*** Block opens ***

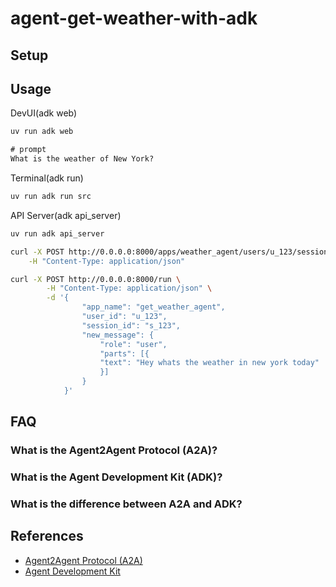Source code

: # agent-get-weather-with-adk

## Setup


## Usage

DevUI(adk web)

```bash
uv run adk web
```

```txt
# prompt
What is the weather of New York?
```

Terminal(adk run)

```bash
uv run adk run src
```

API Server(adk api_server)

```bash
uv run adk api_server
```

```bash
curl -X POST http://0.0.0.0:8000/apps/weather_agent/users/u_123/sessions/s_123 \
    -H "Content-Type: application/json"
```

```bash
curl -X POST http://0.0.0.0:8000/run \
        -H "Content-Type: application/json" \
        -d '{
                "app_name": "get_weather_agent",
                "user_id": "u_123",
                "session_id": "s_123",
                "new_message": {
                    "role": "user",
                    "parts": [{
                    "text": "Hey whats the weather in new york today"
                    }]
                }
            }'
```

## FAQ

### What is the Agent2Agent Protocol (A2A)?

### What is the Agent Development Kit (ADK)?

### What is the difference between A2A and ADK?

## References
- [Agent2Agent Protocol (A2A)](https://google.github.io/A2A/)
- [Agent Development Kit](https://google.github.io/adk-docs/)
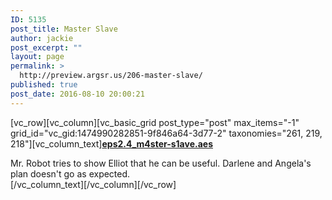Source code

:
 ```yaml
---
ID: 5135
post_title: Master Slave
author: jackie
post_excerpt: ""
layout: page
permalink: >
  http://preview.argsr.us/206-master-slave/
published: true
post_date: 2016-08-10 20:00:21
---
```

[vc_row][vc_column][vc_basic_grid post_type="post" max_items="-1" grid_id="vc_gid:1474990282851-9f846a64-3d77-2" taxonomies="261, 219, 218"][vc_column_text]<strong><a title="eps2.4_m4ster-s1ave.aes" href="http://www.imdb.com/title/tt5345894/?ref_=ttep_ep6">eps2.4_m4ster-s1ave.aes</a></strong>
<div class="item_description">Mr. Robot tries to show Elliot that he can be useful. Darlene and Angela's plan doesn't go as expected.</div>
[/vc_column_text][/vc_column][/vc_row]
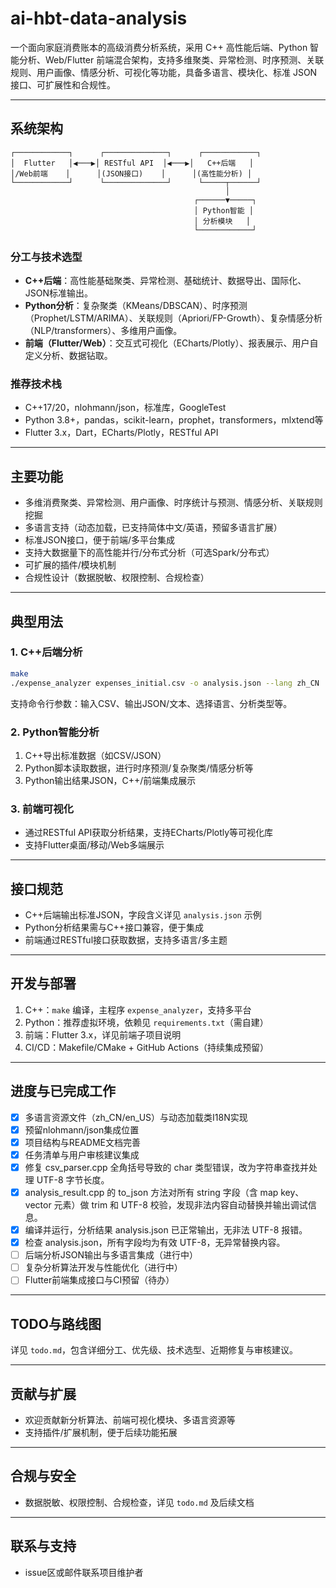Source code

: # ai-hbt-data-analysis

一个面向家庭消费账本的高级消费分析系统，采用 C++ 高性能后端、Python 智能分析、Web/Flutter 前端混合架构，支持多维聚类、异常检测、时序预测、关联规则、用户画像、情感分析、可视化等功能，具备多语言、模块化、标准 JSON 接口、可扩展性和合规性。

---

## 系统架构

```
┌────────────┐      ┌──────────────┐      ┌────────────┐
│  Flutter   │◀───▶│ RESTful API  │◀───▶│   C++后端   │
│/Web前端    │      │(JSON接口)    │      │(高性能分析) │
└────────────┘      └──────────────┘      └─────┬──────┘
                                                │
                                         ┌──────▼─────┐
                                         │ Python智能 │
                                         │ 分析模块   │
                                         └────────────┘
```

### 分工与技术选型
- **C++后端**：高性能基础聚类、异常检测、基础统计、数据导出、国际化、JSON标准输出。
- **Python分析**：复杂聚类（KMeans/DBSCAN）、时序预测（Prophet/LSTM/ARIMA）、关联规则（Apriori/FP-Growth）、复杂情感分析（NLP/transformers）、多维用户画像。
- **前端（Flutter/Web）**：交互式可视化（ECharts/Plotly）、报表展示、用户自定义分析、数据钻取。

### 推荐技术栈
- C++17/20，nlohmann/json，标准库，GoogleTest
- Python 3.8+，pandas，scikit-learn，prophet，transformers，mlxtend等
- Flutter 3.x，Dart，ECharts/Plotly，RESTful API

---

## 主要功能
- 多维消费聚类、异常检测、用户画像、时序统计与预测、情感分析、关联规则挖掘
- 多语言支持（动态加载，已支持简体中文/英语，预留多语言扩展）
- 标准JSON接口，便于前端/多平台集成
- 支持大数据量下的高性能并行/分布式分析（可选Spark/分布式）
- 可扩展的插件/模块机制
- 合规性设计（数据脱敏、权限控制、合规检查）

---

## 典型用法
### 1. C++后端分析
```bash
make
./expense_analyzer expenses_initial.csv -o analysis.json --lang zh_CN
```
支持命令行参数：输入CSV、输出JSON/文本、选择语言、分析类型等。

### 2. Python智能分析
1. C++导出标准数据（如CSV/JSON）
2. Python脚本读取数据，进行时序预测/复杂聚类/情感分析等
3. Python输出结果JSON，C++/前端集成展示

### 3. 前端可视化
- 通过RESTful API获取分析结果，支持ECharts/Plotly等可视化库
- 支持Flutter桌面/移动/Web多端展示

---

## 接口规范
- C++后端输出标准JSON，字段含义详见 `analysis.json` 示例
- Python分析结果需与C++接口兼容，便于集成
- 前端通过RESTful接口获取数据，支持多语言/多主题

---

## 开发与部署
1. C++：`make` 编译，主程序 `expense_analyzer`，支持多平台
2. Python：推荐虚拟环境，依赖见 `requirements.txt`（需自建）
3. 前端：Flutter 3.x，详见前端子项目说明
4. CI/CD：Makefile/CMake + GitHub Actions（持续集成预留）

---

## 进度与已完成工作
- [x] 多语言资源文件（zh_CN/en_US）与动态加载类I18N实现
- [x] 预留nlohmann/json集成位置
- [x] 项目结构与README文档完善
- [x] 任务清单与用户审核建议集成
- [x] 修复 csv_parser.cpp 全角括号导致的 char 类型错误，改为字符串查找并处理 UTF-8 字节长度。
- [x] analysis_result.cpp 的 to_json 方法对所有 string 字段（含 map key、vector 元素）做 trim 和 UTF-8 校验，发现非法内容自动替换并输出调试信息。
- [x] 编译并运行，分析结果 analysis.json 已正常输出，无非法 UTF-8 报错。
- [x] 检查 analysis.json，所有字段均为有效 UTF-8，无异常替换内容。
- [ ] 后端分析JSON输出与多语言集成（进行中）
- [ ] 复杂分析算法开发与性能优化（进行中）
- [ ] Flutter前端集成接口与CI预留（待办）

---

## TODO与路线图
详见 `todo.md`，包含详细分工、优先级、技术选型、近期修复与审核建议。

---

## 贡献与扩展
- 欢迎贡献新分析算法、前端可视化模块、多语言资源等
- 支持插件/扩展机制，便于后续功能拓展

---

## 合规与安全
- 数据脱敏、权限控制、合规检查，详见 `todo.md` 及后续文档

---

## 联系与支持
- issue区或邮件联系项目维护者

*** Block closes ***
*** Block opens ***

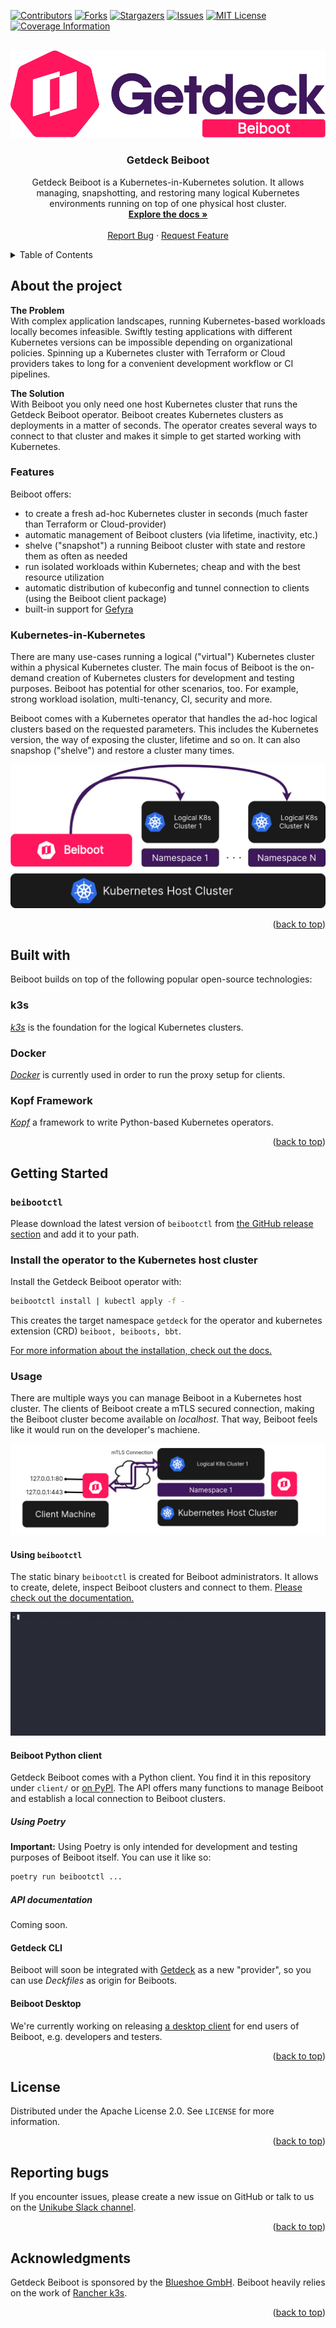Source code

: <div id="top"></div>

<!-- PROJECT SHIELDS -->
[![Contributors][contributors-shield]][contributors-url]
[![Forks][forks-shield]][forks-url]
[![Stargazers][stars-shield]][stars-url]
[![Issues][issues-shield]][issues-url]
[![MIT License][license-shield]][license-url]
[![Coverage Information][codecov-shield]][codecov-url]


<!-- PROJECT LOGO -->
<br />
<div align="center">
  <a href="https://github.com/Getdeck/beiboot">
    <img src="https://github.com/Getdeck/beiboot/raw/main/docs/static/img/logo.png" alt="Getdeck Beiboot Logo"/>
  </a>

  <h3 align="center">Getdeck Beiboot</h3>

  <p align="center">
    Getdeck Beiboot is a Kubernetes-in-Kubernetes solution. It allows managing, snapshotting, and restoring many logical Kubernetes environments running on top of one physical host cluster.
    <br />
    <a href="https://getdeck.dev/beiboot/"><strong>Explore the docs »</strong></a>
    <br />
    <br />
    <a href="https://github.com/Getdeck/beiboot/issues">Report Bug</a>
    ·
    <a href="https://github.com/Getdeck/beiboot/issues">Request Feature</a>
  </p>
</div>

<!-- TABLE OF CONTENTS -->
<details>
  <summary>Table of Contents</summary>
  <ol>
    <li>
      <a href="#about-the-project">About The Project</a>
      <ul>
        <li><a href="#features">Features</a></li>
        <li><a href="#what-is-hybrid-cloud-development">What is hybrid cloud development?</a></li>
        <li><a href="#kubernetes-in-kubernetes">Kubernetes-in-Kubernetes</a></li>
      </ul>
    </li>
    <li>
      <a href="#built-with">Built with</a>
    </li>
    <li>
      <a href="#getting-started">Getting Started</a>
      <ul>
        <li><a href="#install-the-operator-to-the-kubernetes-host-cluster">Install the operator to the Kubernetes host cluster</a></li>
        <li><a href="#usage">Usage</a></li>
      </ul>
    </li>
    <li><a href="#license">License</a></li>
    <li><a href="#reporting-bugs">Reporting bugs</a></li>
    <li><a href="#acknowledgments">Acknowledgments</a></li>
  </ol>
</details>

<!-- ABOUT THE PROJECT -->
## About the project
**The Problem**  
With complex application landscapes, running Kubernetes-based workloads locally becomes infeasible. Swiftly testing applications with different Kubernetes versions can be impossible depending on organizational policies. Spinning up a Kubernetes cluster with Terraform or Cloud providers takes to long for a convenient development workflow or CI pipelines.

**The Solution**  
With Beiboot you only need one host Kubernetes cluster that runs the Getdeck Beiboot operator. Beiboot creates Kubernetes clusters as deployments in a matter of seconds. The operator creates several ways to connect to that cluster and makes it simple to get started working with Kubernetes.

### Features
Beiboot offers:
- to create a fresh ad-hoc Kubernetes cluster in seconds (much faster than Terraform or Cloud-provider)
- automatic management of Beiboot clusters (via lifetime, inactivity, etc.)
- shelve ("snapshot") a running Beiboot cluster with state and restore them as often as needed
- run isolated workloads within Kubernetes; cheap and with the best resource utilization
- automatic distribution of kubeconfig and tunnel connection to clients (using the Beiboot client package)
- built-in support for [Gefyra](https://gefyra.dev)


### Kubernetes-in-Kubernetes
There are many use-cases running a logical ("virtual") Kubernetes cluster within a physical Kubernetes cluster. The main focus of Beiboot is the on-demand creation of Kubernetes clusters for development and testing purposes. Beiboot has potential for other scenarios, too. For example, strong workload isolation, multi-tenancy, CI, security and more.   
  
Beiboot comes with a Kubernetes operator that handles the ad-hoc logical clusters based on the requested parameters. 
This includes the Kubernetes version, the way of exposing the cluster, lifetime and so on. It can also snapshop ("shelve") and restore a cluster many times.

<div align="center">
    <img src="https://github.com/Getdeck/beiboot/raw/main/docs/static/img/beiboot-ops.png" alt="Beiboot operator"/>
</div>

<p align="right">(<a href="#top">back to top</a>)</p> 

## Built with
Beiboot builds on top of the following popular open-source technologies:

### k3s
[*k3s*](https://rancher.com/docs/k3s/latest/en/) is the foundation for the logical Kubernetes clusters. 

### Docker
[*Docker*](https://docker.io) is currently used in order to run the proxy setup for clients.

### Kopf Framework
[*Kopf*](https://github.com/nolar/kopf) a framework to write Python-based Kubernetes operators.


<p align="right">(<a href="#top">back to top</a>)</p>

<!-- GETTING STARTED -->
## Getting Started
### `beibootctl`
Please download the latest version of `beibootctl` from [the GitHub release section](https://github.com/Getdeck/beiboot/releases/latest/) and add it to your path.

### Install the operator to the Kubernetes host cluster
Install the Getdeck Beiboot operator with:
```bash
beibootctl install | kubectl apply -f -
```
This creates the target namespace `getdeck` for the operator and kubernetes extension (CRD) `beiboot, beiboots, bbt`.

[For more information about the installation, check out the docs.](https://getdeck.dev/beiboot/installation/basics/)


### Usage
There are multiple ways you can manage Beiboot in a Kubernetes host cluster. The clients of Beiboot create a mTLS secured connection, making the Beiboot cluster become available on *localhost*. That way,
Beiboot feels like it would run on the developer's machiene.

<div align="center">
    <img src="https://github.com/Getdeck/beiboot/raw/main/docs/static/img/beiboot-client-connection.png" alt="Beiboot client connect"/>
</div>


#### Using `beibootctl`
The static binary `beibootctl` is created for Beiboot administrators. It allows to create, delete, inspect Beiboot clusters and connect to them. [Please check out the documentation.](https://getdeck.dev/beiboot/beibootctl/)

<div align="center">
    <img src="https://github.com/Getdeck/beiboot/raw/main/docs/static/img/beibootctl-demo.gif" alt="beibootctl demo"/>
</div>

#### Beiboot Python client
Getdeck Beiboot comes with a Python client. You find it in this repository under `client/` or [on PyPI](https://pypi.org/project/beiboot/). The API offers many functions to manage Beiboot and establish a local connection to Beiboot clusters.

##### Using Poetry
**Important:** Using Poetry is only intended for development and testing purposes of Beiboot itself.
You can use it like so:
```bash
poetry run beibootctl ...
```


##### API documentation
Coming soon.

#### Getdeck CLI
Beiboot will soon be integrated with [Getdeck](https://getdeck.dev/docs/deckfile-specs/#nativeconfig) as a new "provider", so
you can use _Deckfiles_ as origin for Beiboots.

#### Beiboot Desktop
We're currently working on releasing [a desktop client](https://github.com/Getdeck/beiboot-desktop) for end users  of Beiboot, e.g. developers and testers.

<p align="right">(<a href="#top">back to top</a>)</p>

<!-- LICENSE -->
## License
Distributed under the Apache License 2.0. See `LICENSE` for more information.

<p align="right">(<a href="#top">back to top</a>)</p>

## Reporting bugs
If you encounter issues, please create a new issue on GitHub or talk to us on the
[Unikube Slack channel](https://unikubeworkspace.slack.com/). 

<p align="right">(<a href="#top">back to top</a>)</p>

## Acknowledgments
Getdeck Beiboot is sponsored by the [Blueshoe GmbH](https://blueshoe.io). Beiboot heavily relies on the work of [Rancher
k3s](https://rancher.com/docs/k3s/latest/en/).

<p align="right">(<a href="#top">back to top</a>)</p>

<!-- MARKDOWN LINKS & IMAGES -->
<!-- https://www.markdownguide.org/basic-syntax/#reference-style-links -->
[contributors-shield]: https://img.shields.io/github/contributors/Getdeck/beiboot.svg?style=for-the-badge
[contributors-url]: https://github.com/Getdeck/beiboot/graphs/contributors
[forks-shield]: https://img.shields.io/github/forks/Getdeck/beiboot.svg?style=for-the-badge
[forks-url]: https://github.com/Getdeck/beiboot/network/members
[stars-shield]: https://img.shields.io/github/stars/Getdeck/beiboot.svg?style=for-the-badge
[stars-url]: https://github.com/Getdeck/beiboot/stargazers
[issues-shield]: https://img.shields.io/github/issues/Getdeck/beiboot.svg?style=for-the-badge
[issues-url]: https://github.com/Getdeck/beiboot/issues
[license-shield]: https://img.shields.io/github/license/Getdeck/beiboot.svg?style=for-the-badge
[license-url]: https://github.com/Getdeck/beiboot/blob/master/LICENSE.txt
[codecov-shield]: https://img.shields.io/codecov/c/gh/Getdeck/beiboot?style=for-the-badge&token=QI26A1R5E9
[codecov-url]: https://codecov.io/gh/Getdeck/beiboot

*** Block closes ***

_Problem to work on_: The answer should consist of all lines from the records above that hold the word "Terraform".

_Written reply_:
With complex application landscapes, running Kubernetes-based workloads locally becomes infeasible. Swiftly testing applications with different Kubernetes versions can be impossible depending on organizational policies. Spinning up a Kubernetes cluster with Terraform or Cloud providers takes to long for a convenient development workflow or CI pipelines.
- to create a fresh ad-hoc Kubernetes cluster in seconds (much faster than Terraform or Cloud-provider)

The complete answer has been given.